31 Aralık 2010 Cuma

yol...

Kaldırımın olmadığı yerde yola inerken hiç korkmazdı.. "Arkadan arabalar geliyor" derdim, "Koca yola sığmıyor mu deyuslar, onlar bize dikkat etsin" diye elimi güçlü sıkar yoluna devam ederdi.. Hiş şaşmadı ki zaten o yoldan.. Bir ömür, hiç bir şartta, kim ne derse desin...

Bayburt'tan çıkmış yola dedem..  Daha askere bile gitmemişken.. Gençken yani, gençten erken hatta.. Sizin bugün çocuklarınızı internet kafeye göndermeye koktuğunuz yaşlarda.. Şimdiki gibi televizyonlu internetli turizm seyahat şirketiyle değil üstelik, bildiğin yaya.. Bir başına diyelim tam olsun... Yollar çetin, gecenin karanlığı zifirden öte.. Köyde habersiz bıraktığı eş dost, akraba cabası.. Tek bir an olsun kafasını çevirmemiş geriye, bir kez olsun düşünmemiş, ağzından hiç "ama" sözü çıkmamış yol boyu...

14 gün sürmüş Ankara'ya varması.. Ama burası yolun sonu değil başı.. Tek akraba yok taze cumhuriyetin başkentinde.. Hiiiç dert etmemiş inanmazsınız.. Taş taşımaya o gün başlamış hemen.. Kamyonu satın alana kadar inmemiş sırtından taşlar.. Ama yormamış güçlendirmiş onu.. Bu gözler şahididir.. Dil tarih coğrafya fakültesinin önünden ne zaman geçsek kitaplarla yürümekten şikayet eden öğrenci duyarsa kızar; "Bu koca koca taşları taşıdık biz sizin için, iki tane kitaba mı üşeniyorsunuz ?" derdi..

Babama sorsanız, inat etmeyin Çankaya'dan arsa alsa iyiydi.. Ama dik adamdı işte,, oturmam ben o dağ başında lafı sülalenin kaderini değiştirdi ama hiiç kızan da olmadı, arkasından atan da.. Bilirlerdi çünkü, çok parayı bulsaydı da, dağıtırdı sağa sola.. "Kefene cep yapılana kadar para tutmam" derdi.. Bugün onu bile yapmaya hazır olanları görse en okkalısından küfrederdi..

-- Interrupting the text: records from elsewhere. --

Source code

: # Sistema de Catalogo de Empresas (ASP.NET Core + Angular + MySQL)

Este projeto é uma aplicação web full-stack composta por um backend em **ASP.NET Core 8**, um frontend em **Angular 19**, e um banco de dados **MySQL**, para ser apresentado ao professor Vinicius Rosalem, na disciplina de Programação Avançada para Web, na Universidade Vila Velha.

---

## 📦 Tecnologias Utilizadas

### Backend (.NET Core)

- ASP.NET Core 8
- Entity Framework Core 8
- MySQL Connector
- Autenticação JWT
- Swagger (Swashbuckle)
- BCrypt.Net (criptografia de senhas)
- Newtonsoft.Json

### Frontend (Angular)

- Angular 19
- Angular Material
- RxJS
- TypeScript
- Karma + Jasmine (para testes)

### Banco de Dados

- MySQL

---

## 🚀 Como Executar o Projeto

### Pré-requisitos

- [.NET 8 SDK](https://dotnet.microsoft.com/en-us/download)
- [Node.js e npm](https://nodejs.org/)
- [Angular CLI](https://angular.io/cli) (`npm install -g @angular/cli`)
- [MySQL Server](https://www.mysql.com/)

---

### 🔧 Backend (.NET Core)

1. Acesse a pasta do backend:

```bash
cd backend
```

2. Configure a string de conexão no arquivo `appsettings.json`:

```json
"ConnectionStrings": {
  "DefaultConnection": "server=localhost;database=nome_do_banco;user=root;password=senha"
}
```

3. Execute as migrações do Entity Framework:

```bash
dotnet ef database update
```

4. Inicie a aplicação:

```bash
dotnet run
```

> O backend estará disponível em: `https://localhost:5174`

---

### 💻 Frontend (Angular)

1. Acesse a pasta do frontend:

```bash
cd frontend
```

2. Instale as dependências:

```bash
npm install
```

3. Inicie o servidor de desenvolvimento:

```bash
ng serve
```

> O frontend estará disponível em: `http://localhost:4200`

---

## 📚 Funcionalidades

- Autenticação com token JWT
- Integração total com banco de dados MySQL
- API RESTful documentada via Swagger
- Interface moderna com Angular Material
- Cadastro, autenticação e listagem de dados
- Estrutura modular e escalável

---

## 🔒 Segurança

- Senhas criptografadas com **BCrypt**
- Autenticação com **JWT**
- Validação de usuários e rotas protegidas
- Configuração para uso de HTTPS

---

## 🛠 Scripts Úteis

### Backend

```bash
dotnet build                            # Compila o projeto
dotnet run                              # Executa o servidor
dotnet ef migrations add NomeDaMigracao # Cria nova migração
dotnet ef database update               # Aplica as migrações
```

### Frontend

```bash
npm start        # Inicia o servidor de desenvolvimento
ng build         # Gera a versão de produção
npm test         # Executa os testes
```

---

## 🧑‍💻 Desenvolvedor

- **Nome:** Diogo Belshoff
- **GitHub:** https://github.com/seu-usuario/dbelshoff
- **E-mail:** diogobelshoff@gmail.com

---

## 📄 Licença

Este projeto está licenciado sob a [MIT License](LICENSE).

Evlerimiz yanyanaydı, hep onda kalırdım ben.. Babaannem ben doğmadan öldüğünden evin kadını erkeği anası babası atası oydu.. Yaptığı yemeklere ne anam yetişebilirdi, ne kızları.. Yılların sert adamı soğan doğrarken, pilav yaparken 3 günlük gelin gibi incelirdi parmakları.. Taşı taşıyan eller öyle narin sarardı ki zeytinyağlıları, parmaktan kalın olanları çöpe atardı.. Demir gibi sert pamuk gibi yumuşaktı işte.. Ağırlığını size çarptığında anlardınız.. Çocuklarına dil uzatanlara demir gibi iner, sevdiklerini pamuk gibi sarmalardı..

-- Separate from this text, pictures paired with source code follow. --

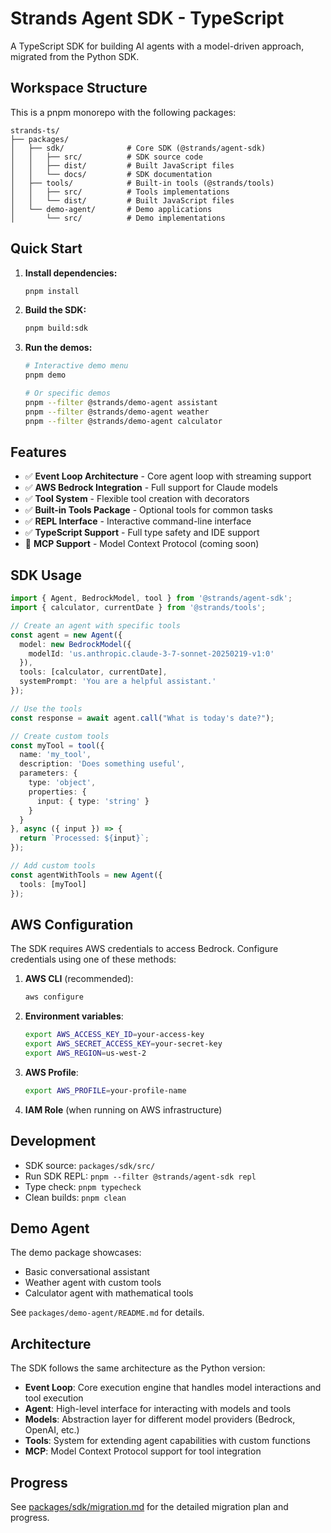 # Strands Agent SDK - TypeScript

A TypeScript SDK for building AI agents with a model-driven approach, migrated from the Python SDK.

## Workspace Structure

This is a pnpm monorepo with the following packages:

```
strands-ts/
├── packages/
│   ├── sdk/              # Core SDK (@strands/agent-sdk)
│   │   ├── src/          # SDK source code
│   │   ├── dist/         # Built JavaScript files
│   │   └── docs/         # SDK documentation
│   ├── tools/            # Built-in tools (@strands/tools)
│   │   ├── src/          # Tools implementations
│   │   └── dist/         # Built JavaScript files
│   └── demo-agent/       # Demo applications
│       └── src/          # Demo implementations
```

## Quick Start

1. **Install dependencies:**
   ```bash
   pnpm install
   ```

2. **Build the SDK:**
   ```bash
   pnpm build:sdk
   ```

3. **Run the demos:**
   ```bash
   # Interactive demo menu
   pnpm demo
   
   # Or specific demos
   pnpm --filter @strands/demo-agent assistant
   pnpm --filter @strands/demo-agent weather
   pnpm --filter @strands/demo-agent calculator
   ```

## Features

- ✅ **Event Loop Architecture** - Core agent loop with streaming support
- ✅ **AWS Bedrock Integration** - Full support for Claude models
- ✅ **Tool System** - Flexible tool creation with decorators
- ✅ **Built-in Tools Package** - Optional tools for common tasks
- ✅ **REPL Interface** - Interactive command-line interface
- ✅ **TypeScript Support** - Full type safety and IDE support
- 🚧 **MCP Support** - Model Context Protocol (coming soon)

## SDK Usage

```typescript
import { Agent, BedrockModel, tool } from '@strands/agent-sdk';
import { calculator, currentDate } from '@strands/tools';

// Create an agent with specific tools
const agent = new Agent({
  model: new BedrockModel({
    modelId: 'us.anthropic.claude-3-7-sonnet-20250219-v1:0'
  }),
  tools: [calculator, currentDate],
  systemPrompt: 'You are a helpful assistant.'
});

// Use the tools
const response = await agent.call("What is today's date?");

// Create custom tools
const myTool = tool({
  name: 'my_tool',
  description: 'Does something useful',
  parameters: {
    type: 'object',
    properties: {
      input: { type: 'string' }
    }
  }
}, async ({ input }) => {
  return `Processed: ${input}`;
});

// Add custom tools
const agentWithTools = new Agent({
  tools: [myTool]
});
```

## AWS Configuration

The SDK requires AWS credentials to access Bedrock. Configure credentials using one of these methods:

1. **AWS CLI** (recommended):
   ```bash
   aws configure
   ```

2. **Environment variables**:
   ```bash
   export AWS_ACCESS_KEY_ID=your-access-key
   export AWS_SECRET_ACCESS_KEY=your-secret-key
   export AWS_REGION=us-west-2
   ```

3. **AWS Profile**:
   ```bash
   export AWS_PROFILE=your-profile-name
   ```

4. **IAM Role** (when running on AWS infrastructure)

## Development

- SDK source: `packages/sdk/src/`
- Run SDK REPL: `pnpm --filter @strands/agent-sdk repl`
- Type check: `pnpm typecheck`
- Clean builds: `pnpm clean`

## Demo Agent

The demo package showcases:
- Basic conversational assistant
- Weather agent with custom tools
- Calculator agent with mathematical tools

See `packages/demo-agent/README.md` for details.

## Architecture

The SDK follows the same architecture as the Python version:

- **Event Loop**: Core execution engine that handles model interactions and tool execution
- **Agent**: High-level interface for interacting with models and tools
- **Models**: Abstraction layer for different model providers (Bedrock, OpenAI, etc.)
- **Tools**: System for extending agent capabilities with custom functions
- **MCP**: Model Context Protocol support for tool integration

## Progress

See [packages/sdk/migration.md](./packages/sdk/migration.md) for the detailed migration plan and progress.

Taşındık sonra biz o evden.. Su musluktan aksın diye lojmana gittik.. Yalnızlık iyi gelmedi dev çınara, kalbi yoruldu, yıllarca taşların altından dumanını tüttürdüğü sigara damarlarını tıkadı.. Babam ikna etti, sattırdı evini.. Öyle ucuza sattı ki evi, kimse söz dinletemedi.. Çok para alayım da çocuklar benden sonra birbirini mi yesin dedi kestirip attı..

Bizim eve geldi, demek ki en çok beni severdi, belki ablamı.. Ya da kardeşimi.. Kıskanlıç bilmedik ya hiç, soramadık o yüzden.. Babamla annem ne zaman bana top almayı reddetse gözüyle küçük odayı işaret ederdi.. Kapının arkasındaki tel askıda ceketi dururdu hep, sol iç cebi kabarık.. Ama çok para olduığundan değil, bağkur emeklilerine maaş yeşil on liralar halinde verildiğinden.. Bi tane onluk çekerdim, üstünü sessizce eline sıkıştırırdım...

Hayatı roman olamadı, diziye de çekilmedi.. Ama kral adamdı.. Kamyoncu Sait dedin mi bilmeyen yoktu.. Anadolu lisesi sınav paramı verip hayatını değiştirdiği gün "Al sana yol parası" dedi, "Senin yolun bundan sonra okumak, kim ne derse dönme, önüne bak, başka yollardan gidenler daha öne geçebilir, belki o yoldan gidenlerin hayatı da daha güzel olur, sen yolundan şaşma"..

Çocuktum, anlamadım, sadece dediğini yaptım, el kadar çocukken yatılı okula gittim.. Sonra, çoook sonra ta kalbimde duydum demek istediğini..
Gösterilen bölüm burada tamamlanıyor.